JEAN :
The new Goncourt has therefore arrived, it is therefore a question ofHouris by Kamel Daoud, writer, editorialist, who was a journalist in Algeria for a long time, and whose third work of fiction, undoubtedly the most formally ambitious, was widely acclaimed by the Goncourt jury. It is a dense, apparently complicated book, which aims to fill a gap through romance: that of the Algerian black decade, the 1990s during which it is estimated that 200,000 people were executed, notably by Islamist militias after the cancellation of 'an election which gave their party, the FIS, the winner. Daoud, who experienced it, and treated it as a journalist at the time, here creates a work of memory with intensity, an intensity which oscillates it seems to me between a documentary desire to do justice, an anger against the authorities of his country of origin where the book was also censored, but also perhaps less honestly, the strategic defense of a thought which resonates well beyond the context that the novel circumscribes – and it is there that the hurts a little for me at the reading.

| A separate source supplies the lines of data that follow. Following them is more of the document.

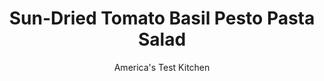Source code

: ---
layout: ../../layouts/MarkdownPostLayout.astro
title: Sun-Dried Tomato Basil Pesto Pasta Salad
author: America's Test Kitchen
pubDate: 2023-03-15
description: "In the heat of summer, a cool pasta salad tossed with a light, fresh vegetable puree sounds like an appealing supper. Unfortunately, most such recipes turn out bland and dry."
image_url: https://res.cloudinary.com/hksqkdlah/image/upload/ar_1:1,c_fill,dpr_2.0,f_auto,fl_lossy.progressive.strip_profile,g_faces:auto,q_auto:low,w_344/6890_sfs-sundriedtomatopestopasta-279256
tags: ["Side Dishes","Pasta","Vegetables","Salads"]
calories: 3053
protein: 9
carbohydrates: 37
fats: 
fiber: 2
ingredients: ["1 pound, penne pasta or fusilli or campanelle",", Salt","1/4 cup, ricotta cheese","3/4 cup, oil-packed sun-dried tomatoes, rinsed and patted dry","1/2 cup, pine nuts, toasted","1/4 cup, grated Parmesan cheese","1/4 cup, extra virgin olive oil","1 , garlic clove, minced","1/4 cup, chopped fresh basil","1/2 teaspoon, pepper"]
serves: 10
time: "50 minutes"
instructions: ["Bring 4 quarts water to boil in large pot. Add pasta and 1 tablespoon salt to boiling water and cook until just past al dente. Reserve 3/4 cup pasta water. Drain pasta in colander, rinse with cold water until cool, drain once more, and transfer to large bowl.","Puree ricotta and 2 tablespoons hot pasta water in food processor until smooth. Add 3/4 cup sun-dried tomatoes, 1/4 cup pine nuts, Parmesan, oil, garlic, basil, pepper, and 1/2 teaspoon salt and puree until smooth. Stir pesto into pasta until well coated, adding reserved pasta water as needed to adjust consistency. Fold in remaining pine nuts. Season with salt. Serve.","Make-Ahead: This salad can be refrigerated for 3 days. Bring to room temperature before serving and thin salads with a few tablespoons of warm water if needed."]
nutrition: ["285 mg Potassium","172 mg Phosphorus","73 mg Calcium","1 mg Iron","50 mg Magnesium","178 mg Sodium","1 mg Zinc","13 g Fat","1 mg Niacin (B3)","6 g Monounsaturated","3 g Polyunsaturated","8 mg Vitamin C","5 mg Cholesterol","2 g Saturated","2 g Fiber","13 µg Folate (food)","1 g Sugars","9 µg Vitamin K","15 g Water","37 g Carbs","13 µg Folate equivalent (total)","9 g Protein","1 mg Vitamin E","22 µg Vitamin A","305 kcal Energy","3053 calories"]
notes: "You will need one 8-ounce jar of oil-packed sun-dried tomatoes for this recipe. Toast the pine nuts in a dry skillet over medium heat, stirring frequently, until golden, about 5 minutes."
---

This prologue is a bit long because it is not easy to be fair about this book, and not easy either to separate the editorialist Daoud from the author, and from his characters. The protagonist is a woman, who speaks in the first person. Her name is Aube, she is twenty-six years old, and she was born twice; the first in a village where she lived with her sister and her parents, the second on January 1, 2000 where she almost came back to life after having her throat slit in her bed by a militiaman. An injury which left him mute, and whose smile-shaped scar is a provocation: it forces those around him to remember this time that no one wants to hear about. Aube lives in Oran with an adopted mother who is a lawyer, she runs a beauty salon which faces the local mosque, a proximity which leads to conflicts and violence; she drives, smokes, does not wear the veil. She is a woman who is both free and half dead, and who at the start of the book is pregnant and has resolved to get rid of her child. Yet it is this child that she is addressing, this very little girl whom she nicknames Houri, from the name of these women promised to believers in the Muslim paradise. Aube is at a crossroads in her life, and in a second part sets out on the roads, in search of the place where her tragedy took place, a route as much geographical as memorial where everything is a symbol, where everything is a sign, and everything is memory.

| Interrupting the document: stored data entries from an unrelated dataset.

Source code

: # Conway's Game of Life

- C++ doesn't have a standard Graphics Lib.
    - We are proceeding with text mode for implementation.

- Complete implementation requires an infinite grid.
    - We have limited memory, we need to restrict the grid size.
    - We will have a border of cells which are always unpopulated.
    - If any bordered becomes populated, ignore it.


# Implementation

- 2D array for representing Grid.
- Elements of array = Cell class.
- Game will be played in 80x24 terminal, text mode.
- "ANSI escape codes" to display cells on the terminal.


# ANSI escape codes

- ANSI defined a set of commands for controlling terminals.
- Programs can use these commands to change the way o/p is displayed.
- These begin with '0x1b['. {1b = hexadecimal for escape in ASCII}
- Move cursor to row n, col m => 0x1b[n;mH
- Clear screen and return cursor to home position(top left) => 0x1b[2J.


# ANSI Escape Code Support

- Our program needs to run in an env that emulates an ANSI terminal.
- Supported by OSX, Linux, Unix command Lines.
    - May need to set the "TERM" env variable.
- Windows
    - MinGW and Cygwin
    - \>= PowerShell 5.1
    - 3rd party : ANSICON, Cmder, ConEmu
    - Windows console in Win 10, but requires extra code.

Pathos, but in the service of what
This is undoubtedly what impresses in this fable who emphasizes everything with often exhausting lyrical means, and who loops and loops scenes of sometimes incredible violence but whose repetition is not really effective. It is also this excess which makes us doubt the posture of Daoud novelist: here is a male author, Algerian certainly, and who cannot be suspected of ignorance of the context, who speaks for a mute Algerian woman, who stuffs in some takes his own words out of the throat of a slit woman – he uses this metaphor himself constantly, but that does not absolve the author of a certain form of brutality.
It seems to me that by wanting to shout out loud an anger that perhaps goes beyond Algerian history alone, Daoud crushes his characters, and thus does almost the opposite of what he probably thinks he is doing: giving them a voice so that we hear their language. This is all the more striking in the case of the character of Aube, whose true humanity, despite all the pathos poured into the writing, is difficult to feel, and who seems there to be a strategic literary tool, ready to point out what Daoud often points out elsewhere in his interventions with various media: the fear of the Islamization of our societies, including Western ones, and what, supported by the pathos of fiction, this fear can carry with it simplistic and discriminatory. Dawn and its story, as resounding as it is, would perhaps have deserved to be given more sensitive flesh, and to trust the reader to understand its tragedy, without weighing it down with considerations which, we feel, , have another agenda.